2. The defendants next argue that in any event the covenants are against competition and therefore unenforceable under our holdings in Norcross v. James, 140 Mass. 188, 2 N.E. 946 (1885), and Shell Oil Co. v. Henry Ouellette ,& Sons Co., Inc., 352 Mass. 725, 227 N.E.2d 509 (1967). Before reaching that question it is necessary to determine what standing the plaintiffs have to enforce the covenant made by Mt. Hope to the authority. 1 The conveyances by the authority to the plaintiffs preceded that from the authority to Mt. Hope. Ordinarily Mt. Hope's covenants arising from the latter conveyance could not benefit the property of the plaintiffs, the title to which was no longer in the authority. However, the right to enforce the covenant of Mt. Hope can be exercised by the plaintiffs if they are prior grantees from the authority of property which is part of a common scheme of development under the rule discussed in Snow v. Van Dam, 291 Mass. 477, 197 N.E. 224 (1935). If such a scheme exists here, embracing the land of both the plaintiffs and Mt. Hope, the plaintiffs may enforce the restriction.

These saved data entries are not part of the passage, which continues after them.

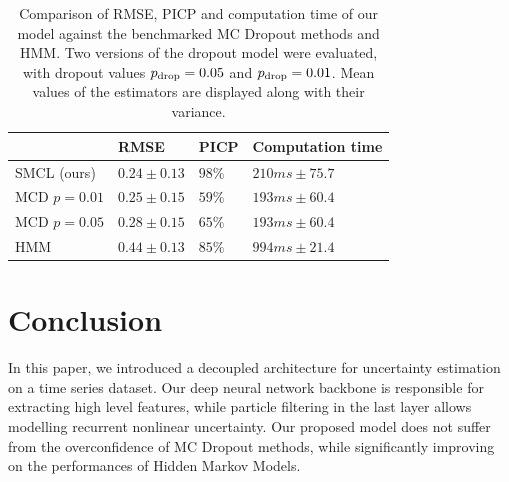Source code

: \documentclass[conference]{IEEEtran}
\begin{document}
\begin{table}[htpb]
	\centering
	\caption{Comparison of RMSE, PICP and computation time of our model against the benchmarked MC Dropout methods and HMM.
		Two versions of the dropout model were evaluated, with dropout values $p_\textnormal{drop}=0.05$ and $p_\textnormal{drop}=0.01$.
		Mean values of the estimators are displayed along with their variance.}
	\begin{tabular}{llll}
		\toprule
		             & RMSE            & PICP   & Computation time  \\
		\toprule
		SMCL (ours)  & $0.24 \pm 0.13$ & $98\%$ & $210 ms \pm 75.7$ \\
		MCD $p=0.01$ & $0.25 \pm 0.15$ & $59\%$ & $193 ms \pm 60.4$ \\
		MCD $p=0.05$ & $0.28 \pm 0.15$ & $65\%$ & $193 ms \pm 60.4$ \\
		HMM          & $0.44 \pm 0.13$ & $85\%$ & $994 ms \pm 21.4$ \\
		\bottomrule
	\end{tabular}
	\label{tab:ci_comparison}
\end{table}


\section{Conclusion}%
\label{sec:conclusion}

In this paper, we introduced a decoupled architecture for uncertainty estimation on a time series dataset.
Our deep neural network backbone is responsible for extracting high level features, while particle filtering in the last layer allows modelling recurrent nonlinear uncertainty.
Our proposed model does not suffer from the overconfidence of MC Dropout methods, while significantly improving on the performances of Hidden Markov Models.
\end{document}
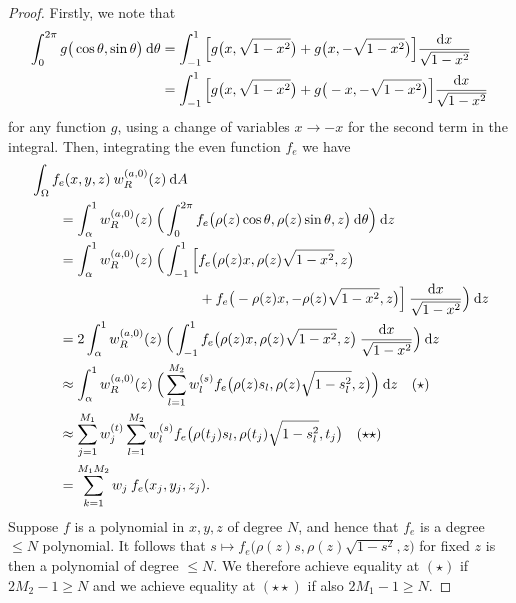 \documentclass[11pt, oneside]{article}   	%
\begin{document}
\begin{proof}
Firstly, we note that
\begin{align*}
	\int_0^{2\pi} g\big(\cos \theta, \sin\theta\big) \: {\rm d} \theta &= \int_{-1}^1 \Big[ g\big(x, \sqrt{1-x^2}\big) + g\big(x, -\sqrt{1-x^2}\big) \Big] \frac{{\rm d} x}{\sqrt{1-x^2}} \\
	&= \int_{-1}^1 \Big[ g\big(x, \sqrt{1-x^2}\big) + g\big(-x, -\sqrt{1-x^2}\big) \Big] \frac{{\rm d} x}{\sqrt{1-x^2}}
\end{align*}
for any function $g$, using a change of variables $x \to -x$ for the second term in the integral. Then, integrating the even function $f_e$ we have
\begin{align*}
	&\int_\Omega f_e(x,y,z) \: w_R^{(a,0)}(z) \: {\rm d} A \\
	&\quad \quad = \int_\alpha^1 w_R^{(a,0)}(z) \: \Big( \int_0^{2\pi} f_e\big(\rho(z)\cos\theta,\rho(z)\sin\theta, z\big) \: {\rm d} \theta \Big) \: {\rm d} z \\
	&\quad \quad = \int_\alpha^1 w_R^{(a,0)}(z) \: \Big( \int_{-1}^1 \Big[ f_e\big(\rho(z)x,\rho(z)\sqrt{1-x^2}, z\big) \\
	&\quad \quad \quad \quad \quad \quad \quad \quad \quad \quad \quad \quad + f_e\big(-\rho(z)x, - \rho(z)\sqrt{1-x^2}, z\big) \Big] \: \frac{{\rm d} x}{\sqrt{1-x^2}} \Big) \: {\rm d} z \\
	&\quad \quad = 2 \int_\alpha^1 w_R^{(a,0)}(z) \: \Big( \int_{-1}^1 f_e\big(\rho(z)x,\rho(z)\sqrt{1-x^2}, z\big) \: \frac{{\rm d} x}{\sqrt{1-x^2}} \Big) \: {\rm d} z \\
	&\quad \quad \approx \int_\alpha^1 w_R^{(a,0)}(z) \: \Big( \sum_{l=1}^{M_2} w_l^{(s)} f_e\big(\rho(z) s_l, \rho(z) \sqrt{1 - s_l^2}, z\big) \Big) \: {\rm d} z \quad (\star) \\
	&\quad \quad \approx \sum_{j=1}^{M_1} w_j^{(t)} \sum_{l=1}^{M_2} w_l^{(s)} f_e\big(\rho(t_j) s_l, \rho(t_j) \sqrt{1 - s_l^2}, t_j\big) \quad (\star \star) \\
	&\quad \quad = \sum_{k=1}^{M_1 M_2}  w_j \: f_e(x_j, y_j, z_j).
\end{align*}
Suppose $f$ is a polynomial in $x,y,z$ of degree $N$, and hence that $f_e$ is a degree $\le N$ polynomial. It follows that $s \mapsto f_e\big(\rho(z)s,\rho(z)\sqrt{1-s^2}, z\big)$ for fixed $z$ is then a polynomial of degree $\le N$. We therefore achieve equality at $(\star)$ if $2M_2 - 1 \ge N$ and we achieve equality at $(\star \star)$ if also $2M_1 - 1 \ge N$.


\end{proof}
\end{document}
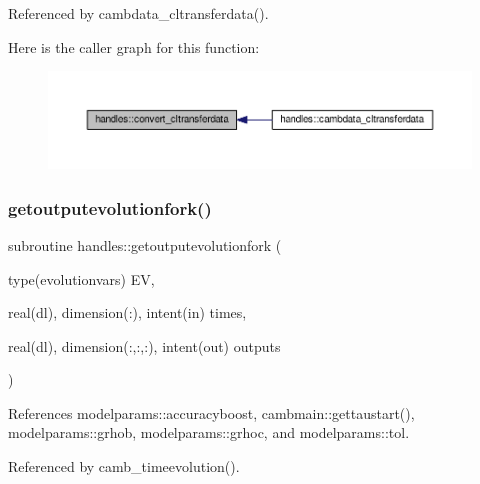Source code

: Referenced by cambdata\+\_\+cltransferdata().

Here is the caller graph for this function\+:
\nopagebreak
\begin{figure}[H]
\begin{center}
\leavevmode
\includegraphics[width=350pt]{namespacehandles_abfc0adee06cc42379adb5fee674a9611_icgraph}
\end{center}
\end{figure}
\mbox{\label{namespacehandles_abde0c82099eadde40e5f09d895ec6ebb}} 
\subsubsection{\texorpdfstring{getoutputevolutionfork()}{getoutputevolutionfork()}}
{\footnotesize\ttfamily subroutine handles\+::getoutputevolutionfork (\begin{DoxyParamCaption}\item[{type(evolutionvars)}]{EV,  }\item[{real(dl), dimension(\+:), intent(in)}]{times,  }\item[{real(dl), dimension(\+:,\+:,\+:), intent(out)}]{outputs }\end{DoxyParamCaption})}



References modelparams\+::accuracyboost, cambmain\+::gettaustart(), modelparams\+::grhob, modelparams\+::grhoc, and modelparams\+::tol.



Referenced by camb\+\_\+timeevolution().

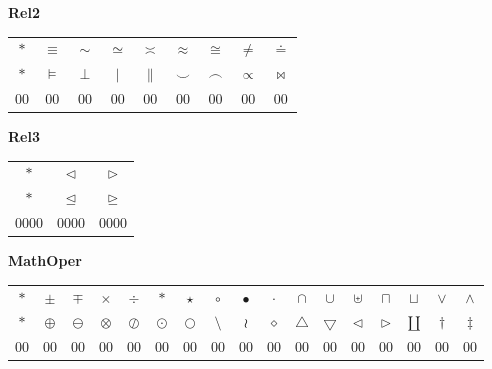 \documentclass[12pt]{report}
\newlength{\mine}
\newlength{\niz}
\def\pmb{}
\begin{document}
\textbf{Rel2}
\par\nobreak\vspace{2mm}
\begin{tabular}{|c|cccccccc|}
  \hline
   $\pmb *         $&
   $\pmb\equiv     $&
   $\pmb\sim       $&
   $\pmb\simeq     $&
   $\pmb\asymp     $&
   $\pmb\approx    $&
   $\pmb\cong      $&
   $\pmb\neq       $&
   $\pmb\doteq     $\\[\mine]
   $\pmb *         $&
   $\pmb\models    $&
   $\pmb\perp      $&
   $\pmb\mid       $&
   $\pmb\parallel  $&
   $\pmb\smile     $&
   $\pmb\frown     $&
   $\pmb\propto    $&
   $\pmb\bowtie    $\\[\niz]
  \hline\hline
  00&00&00&00&00&00&00&00&00\\
  \hline
\end{tabular}
\goodbreak\par\vspace{3mm}

\textbf{Rel3}
\par\nobreak\vspace{2mm}
\begin{tabular}{|c|cc|}
  \hline
   $\pmb *       $&
   $\pmb\lhd     $&
   $\pmb\rhd     $\\[\mine]
   $\pmb *       $&
   $\pmb\unlhd   $&
   $\pmb\unrhd   $\\[\niz]
  \hline\hline
  0000&0000&0000\\
  \hline
\end{tabular}
\goodbreak\par\vspace{3mm}

\newpage

\textbf{MathOper}
\par\nobreak\vspace{2mm}
\begin{tabular}{|c|cccccccccccccccc|}
  \hline
   $\pmb *              $&
   $\pmb\pm             $&
   $\pmb\mp             $&
   $\pmb\times          $&
   $\pmb\div            $&
   $\pmb\ast            $&
   $\pmb\star           $&
   $\pmb\circ           $&
   $\pmb\bullet         $&
   $\pmb\cdot           $&
   $\pmb\cap            $&
   $\pmb\cup            $&
   $\pmb\uplus          $&
   $\pmb\sqcap          $&
   $\pmb\sqcup          $&
   $\pmb\vee            $&
   $\pmb\wedge          $\\[\mine]
   $\pmb *              $&
   $\pmb\oplus          $&
   $\pmb\ominus         $&
   $\pmb\otimes         $&
   $\pmb\oslash         $&
   $\pmb\odot           $&
   $\pmb\bigcirc        $&
   $\pmb\setminus       $&
   $\pmb\wr             $&
   $\pmb\diamond        $&
   $\pmb\bigtriangleup  $&
   $\pmb\bigtriangledown$&
   $\pmb\triangleleft   $&
   $\pmb\triangleright  $&
   $\pmb\amalg          $&
   $\pmb\dagger         $&
   $\pmb\ddagger        $\\[\niz]
  \hline\hline
  00&00&00&00&00&00&00&00&00&00&00&00&00&00&00&00&00\\
  \hline
\end{tabular}
\goodbreak\par\vspace{3mm}
\end{document}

We think such a scheme does exist. The plan was formulated and approved in 1957 before any of the conveyances described. Every purchaser was aware of the existence of that plan and every purchaser was required to covenant to use the property acquired in accordance with that plan. Indeed, such covenants from every purchaser were required by statute. G.L. c. 121, § 26LL, repealed by St.1969, c. 751, § 2, G.L. c. 121B, § 49, added by St.1969, c. 751, § 1. The restrictions are identical in that each grantee was required to adhere to the plan. See Snow v. Van Dam, supra, at 481--483, 197 N.E. 224. It was not of course uniform with respect to the particular building or use restrictions which are imposed on individual lots. While the language of some opinions might be construed as mandating such physical uniformity before a common scheme is found, see, e.g., Sterling Realty Co. v. Tredennick, 319 Mass. 153, 64 N.E.2d 921 (1946), we do not believe the intent or rationale of the rule allowing enforcement by owners restricted by a common scheme supports such a narrow interpretation.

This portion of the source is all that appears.